Rs 2.44 lakh crore NPAs sold to asset reconstruction firms: study

The companies under reconstruction require working capital and often the non-fund based requirements are high.

GN Bureau | May 8, 2017


#SARFAESI Act   #Edelweiss   #ASSOCHAM   #asset reconstruction companies   #NPA   #FDI investment limit  


 The Asset Reconstruction Companies (ARCs) have been sold Rs 2.44 lakh crore worth of gross non-performing assets (NPAs) even as the current stock of stress in the Indian banking system is estimated at Rs. 11.80 lakh crore, according to an ASSOCHAM-SIPI-Edelweiss study.

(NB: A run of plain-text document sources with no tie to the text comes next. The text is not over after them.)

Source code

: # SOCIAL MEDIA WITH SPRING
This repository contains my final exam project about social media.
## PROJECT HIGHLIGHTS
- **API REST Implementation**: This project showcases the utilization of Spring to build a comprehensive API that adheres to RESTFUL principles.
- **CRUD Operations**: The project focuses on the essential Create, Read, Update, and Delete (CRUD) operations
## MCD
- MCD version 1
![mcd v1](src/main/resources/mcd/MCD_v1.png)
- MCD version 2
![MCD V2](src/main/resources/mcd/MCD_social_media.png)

 Seeking a level playing field with the banks in terms of conversion of loans into equity, the paper said that though a huge level of stressed assets, as much as 15 percent of advances (9.84 percent NPAs and 4.2 percent restructured assets), is a matter of concern for the economy, it offers a huge opportunity for the ARCs, adds the joint study.
 
 As many as seven ARCs have largely been promoted by banks even as foreign direct investment has also been permitted into the asset reconstruction, which the paper said should be treated as a resolution and not a recovery business.
 
 
 The paper said there must be a level playing field along with more teeth to ARCs for dealing with the promoters of companies owing to a high level of bank debt which has decayed into NPAs. At least 51 percent conversion should be allowed to ARCs while reconstructing an asset.
 
 The ARCs are not on par with banking system when it comes to equity conversion. While RBI has given sweeping powers to bank in form of Strategic Debt Restructuring (SDR) and even in case of normal debt conversion, ARCs are restricted to maximum 26 percent of equity share in a particular company. 
 
 
 The paper stressed that incentive structure has to be introduced for banks where 100 percent debt is sold to ARCs. The banks are not following a consortium approach which is a major issue that leads to delay of 12-18 months for debt aggregation. ARCs have to resort to a time- consuming process of dealing with each bank separately, often at different commercial terms.
 
 The companies under reconstruction require working capital and often the non-fund based requirements are high. The banks selling NPAs to ARCs, cannot lend, while non-bank entities, such as private equity /NBFC, demand very high interest along with priority in repayment over existing debt.
 
 Further the banking system is completely against any new exposure including non-fund based to these companies, even if they have come out of their structural issues. “This leaves the responsibility of providing working capital finance on the ARCs and even non-fund based limits have to be raised against 100 per cent cash margins thus putting more pressure on the resources of stressed asset and impacting the viability,” the ASSOCHAM- SIPI-Edelweiss said.
 
 
Besides, while there have been changes in the SARFAESI Act exempting applicability of stamp duty, states have yet to pass necessary legislations to give effect to the same. Further, the registration fee for such transaction documents is very high in many states, increasing the cost for the ARCs and finally the borrower.
 
Decline in NPA sales is on account of two main reasons; first because of price mismatch between the expectations of ARC and the banks two, due to resource constraints.
 
 However, post March 2016, amendments and relaxation of shareholding limits in ARCs as well as increase in permitted FDI investment limit in ARCs has provided a fillip to sourcing capital. The number of ARCs having been granted certificate by RBI stands at 23 in March 2017.
 Significant capital has been raised and is ready for deployment by existing players while several new high profile players are expected to commerce business in FY 2018.
 
 “While ARCs are an important means to help banks manage NPAs, at its heart, ARC business is a resolution business and not a recovery business. ARCs do not have any magic spell for reviving a non-performing asset. Process of resolving a stressed asset requires aggregation of debt outstanding to various banks, arrangement of capital, right sizing the business and bringing in a strategic partner. This requires a period of 3-5 years,” said ASSOCHAM secretary general D S Rawat.